▸ **ASSIGNMENT**:
What you should write out is every line from the one containing "during request processing." to the end of the data, exactly and with nothing else.

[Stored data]
......

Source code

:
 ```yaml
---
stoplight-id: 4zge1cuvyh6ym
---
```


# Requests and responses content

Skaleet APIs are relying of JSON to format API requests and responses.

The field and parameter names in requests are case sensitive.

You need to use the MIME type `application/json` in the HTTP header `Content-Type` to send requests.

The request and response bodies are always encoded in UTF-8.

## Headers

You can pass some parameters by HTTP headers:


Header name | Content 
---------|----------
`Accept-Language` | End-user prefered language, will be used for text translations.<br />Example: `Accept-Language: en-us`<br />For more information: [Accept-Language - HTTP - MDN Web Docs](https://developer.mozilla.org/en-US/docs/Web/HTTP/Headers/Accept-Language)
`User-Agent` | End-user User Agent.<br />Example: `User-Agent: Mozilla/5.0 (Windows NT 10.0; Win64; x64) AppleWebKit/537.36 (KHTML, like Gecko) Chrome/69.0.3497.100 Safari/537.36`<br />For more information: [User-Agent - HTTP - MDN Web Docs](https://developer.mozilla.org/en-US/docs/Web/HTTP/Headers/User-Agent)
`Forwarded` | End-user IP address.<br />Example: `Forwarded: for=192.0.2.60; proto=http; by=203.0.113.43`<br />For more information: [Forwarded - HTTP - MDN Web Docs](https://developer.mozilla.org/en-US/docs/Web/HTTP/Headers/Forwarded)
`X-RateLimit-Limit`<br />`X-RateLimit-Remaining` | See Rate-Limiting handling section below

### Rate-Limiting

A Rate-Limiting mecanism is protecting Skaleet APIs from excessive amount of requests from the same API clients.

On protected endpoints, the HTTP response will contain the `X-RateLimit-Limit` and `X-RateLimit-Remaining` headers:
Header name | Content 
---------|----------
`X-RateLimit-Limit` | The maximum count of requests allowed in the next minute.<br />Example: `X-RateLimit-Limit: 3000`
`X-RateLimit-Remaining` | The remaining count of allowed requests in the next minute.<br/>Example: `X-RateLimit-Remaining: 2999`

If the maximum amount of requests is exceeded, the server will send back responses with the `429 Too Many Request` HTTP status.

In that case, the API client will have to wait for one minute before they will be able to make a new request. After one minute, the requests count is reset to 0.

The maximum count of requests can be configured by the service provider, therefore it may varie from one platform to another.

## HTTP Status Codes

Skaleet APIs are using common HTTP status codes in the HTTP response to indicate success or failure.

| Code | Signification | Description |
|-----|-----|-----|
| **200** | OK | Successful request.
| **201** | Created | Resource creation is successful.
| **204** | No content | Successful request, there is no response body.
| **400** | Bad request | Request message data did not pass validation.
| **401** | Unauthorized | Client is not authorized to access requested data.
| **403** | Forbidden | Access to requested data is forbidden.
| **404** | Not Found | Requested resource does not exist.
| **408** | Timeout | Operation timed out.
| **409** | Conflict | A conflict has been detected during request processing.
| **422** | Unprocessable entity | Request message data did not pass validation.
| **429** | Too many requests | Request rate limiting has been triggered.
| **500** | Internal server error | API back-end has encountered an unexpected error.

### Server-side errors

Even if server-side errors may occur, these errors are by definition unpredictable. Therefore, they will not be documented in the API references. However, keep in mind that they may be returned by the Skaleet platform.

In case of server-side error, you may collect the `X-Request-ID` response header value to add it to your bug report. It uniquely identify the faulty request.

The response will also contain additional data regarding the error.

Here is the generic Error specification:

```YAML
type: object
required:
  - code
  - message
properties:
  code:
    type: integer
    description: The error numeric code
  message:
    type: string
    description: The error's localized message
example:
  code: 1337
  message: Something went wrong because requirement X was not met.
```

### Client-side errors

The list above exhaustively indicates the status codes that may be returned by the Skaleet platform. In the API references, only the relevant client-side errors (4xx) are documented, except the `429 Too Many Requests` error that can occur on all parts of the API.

......

▸ **RESULT BELOW**:
| **409** | Conflict | A conflict has been detected during request processing.
| **422** | Unprocessable entity | Request message data did not pass validation.
| **429** | Too many requests | Request rate limiting has been triggered.
| **500** | Internal server error | API back-end has encountered an unexpected error.

### Server-side errors

Even if server-side errors may occur, these errors are by definition unpredictable. Therefore, they will not be documented in the API references. However, keep in mind that they may be returned by the Skaleet platform.

In case of server-side error, you may collect the `X-Request-ID` response header value to add it to your bug report. It uniquely identify the faulty request.

The response will also contain additional data regarding the error.

Here is the generic Error specification:

```YAML
type: object
required:
  - code
  - message
properties:
  code:
    type: integer
    description: The error numeric code
  message:
    type: string
    description: The error's localized message
example:
  code: 1337
  message: Something went wrong because requirement X was not met.
```

### Client-side errors

The list above exhaustively indicates the status codes that may be returned by the Skaleet platform. In the API references, only the relevant client-side errors (4xx) are documented, except the `429 Too Many Requests` error that can occur on all parts of the API.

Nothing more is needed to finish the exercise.